Is reporting good news hard work?

More certainly it isn’t easier than other kinds of reporting. If you
try to hit to all fields — and this is a form of general assignment, I
suppose — getting up to speed for each story takes a while. That’s
partly me: I’m not a real quick study.


Have you ever gotten deeply into a story and decided that it wasn’t good news?

Oh my gracious, yes, as Donald Rumsfeld would say. For example,
there’s a lot of data indicating that yanking healthy wisdom
teeth of older teens is an unnecessary pain. I figured I’d earned the
thanks of a grateful nation if I reported this — until I
discovered that it’s an unresolved question, dentally speaking, in
which the trend in recent research favors the yankers. So I dropped the
story. Sometimes, if the good-news angle doesn’t hold up, but the upshot
seems like a strong story, I’ll offer it to another reporter in the
bureau.

Is there a distinctive pleasure in good-news reporting?

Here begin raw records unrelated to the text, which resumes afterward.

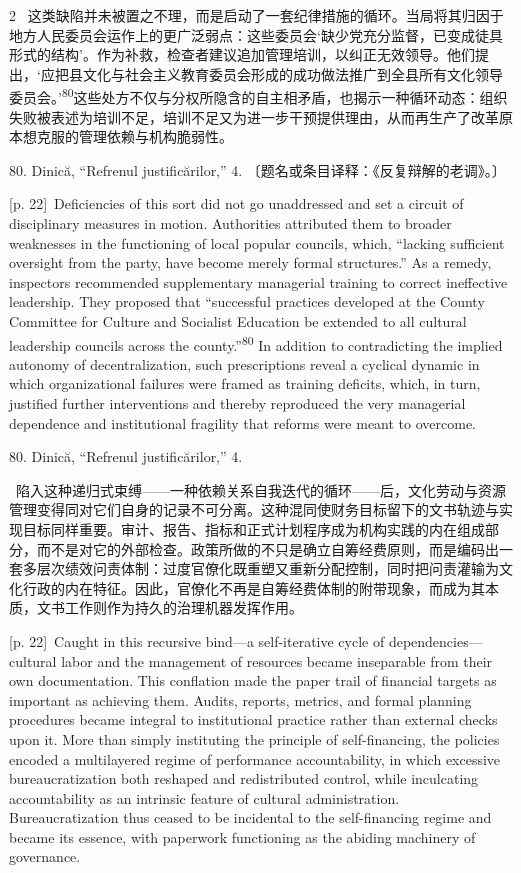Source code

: \documentclass[10pt,a4paper]{article}
\begin{document}
\begin{paracol}{2}
\switchcolumn*
{\scriptsize\color{gray} [p. 22]}\ 这类缺陷并未被置之不理，而是启动了一套纪律措施的循环。当局将其归因于地方人民委员会运作上的更广泛弱点：这些委员会‘缺少党充分监督，已变成徒具形式的结构’。作为补救，检查者建议追加管理培训，以纠正无效领导。他们提出，‘应把县文化与社会主义教育委员会形成的成功做法推广到全县所有文化领导委员会。’\nobreak\textsuperscript{80}这些处方不仅与分权所隐含的自主相矛盾，也揭示一种循环动态：组织失败被表述为培训不足，培训不足又为进一步干预提供理由，从而再生产了改革原本想克服的管理依赖与机构脆弱性。\par{\small 80. Dinică, “Refrenul justificărilor,” 4. 〔题名或条目译释：《反复辩解的老调》。〕\par}
\switchcolumn
{\scriptsize\color{gray} [p. 22]}\ Deficiencies of this sort did not go unaddressed and set a circuit of disciplinary measures in motion. Authorities attributed them to broader weaknesses in the functioning of local popular councils, which, “lacking sufficient oversight from the party, have become merely formal structures.” As a remedy, inspectors recommended supplementary managerial training to correct ineffective leadership. They proposed that “successful practices developed at the County Committee for Culture and Socialist Education be extended to all cultural leadership councils across the county.”\nobreak\textsuperscript{80} In addition to contradicting the implied autonomy of decentralization, such prescriptions reveal a cyclical dynamic in which organizational failures were framed as training deficits, which, in turn, justified further interventions and thereby reproduced the very managerial dependence and institutional fragility that reforms were meant to overcome.\par{\small 80. Dinică, “Refrenul justificărilor,” 4.\par}
\switchcolumn*
{\scriptsize\color{gray} [p. 22]}\ 陷入这种递归式束缚——一种依赖关系自我迭代的循环——后，文化劳动与资源管理变得同对它们自身的记录不可分离。这种混同使财务目标留下的文书轨迹与实现目标同样重要。审计、报告、指标和正式计划程序成为机构实践的内在组成部分，而不是对它的外部检查。政策所做的不只是确立自筹经费原则，而是编码出一套多层次绩效问责体制：过度官僚化既重塑又重新分配控制，同时把问责灌输为文化行政的内在特征。因此，官僚化不再是自筹经费体制的附带现象，而成为其本质，文书工作则作为持久的治理机器发挥作用。\par
\switchcolumn
{\scriptsize\color{gray} [p. 22]}\ Caught in this recursive bind—a self-iterative cycle of dependencies—cultural labor and the management of resources became inseparable from their own documentation. This conflation made the paper trail of financial targets as important as achieving them. Audits, reports, metrics, and formal planning procedures became integral to institutional practice rather than external checks upon it. More than simply instituting the principle of self-financing, the policies encoded a multilayered regime of performance accountability, in which excessive bureaucratization both reshaped and redistributed control, while inculcating accountability as an intrinsic feature of cultural administration. Bureaucratization thus ceased to be incidental to the self-financing regime and became its essence, with paperwork functioning as the abiding machinery of governance.\par

\end{paracol}
\end{document}
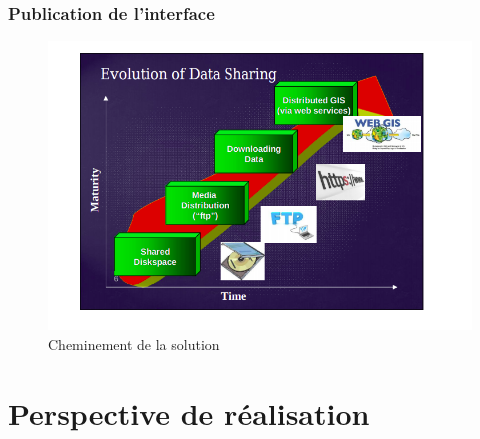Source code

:         \subsubsection{Publication de l'interface}
            
    \begin{figure}[t]
        \centering
        \includegraphics[width=1\textwidth]{images/evolution_projetGIS.png}
        \caption{Cheminement de la solution}
    \end{figure}

\section{Perspective de réalisation}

Yes. I’m 60, and I’m a little tired of scaring the bejesus out of
people or telling them about one more Washington perfidy that they
can’t do anything about. I don’t think watchdog reporting of that
sort is in short supply, but good-news reporting certainly is. My
satisfaction when I head home is less ego-driven than it used to be.
There also seems to be more genuine gratitude among readers than when I
used to tell them that the Pentagon was squandering their money or
that their charities were cheats.


So where can I read some of this stuff?

McClatchy has a category for it called “Some Good News.”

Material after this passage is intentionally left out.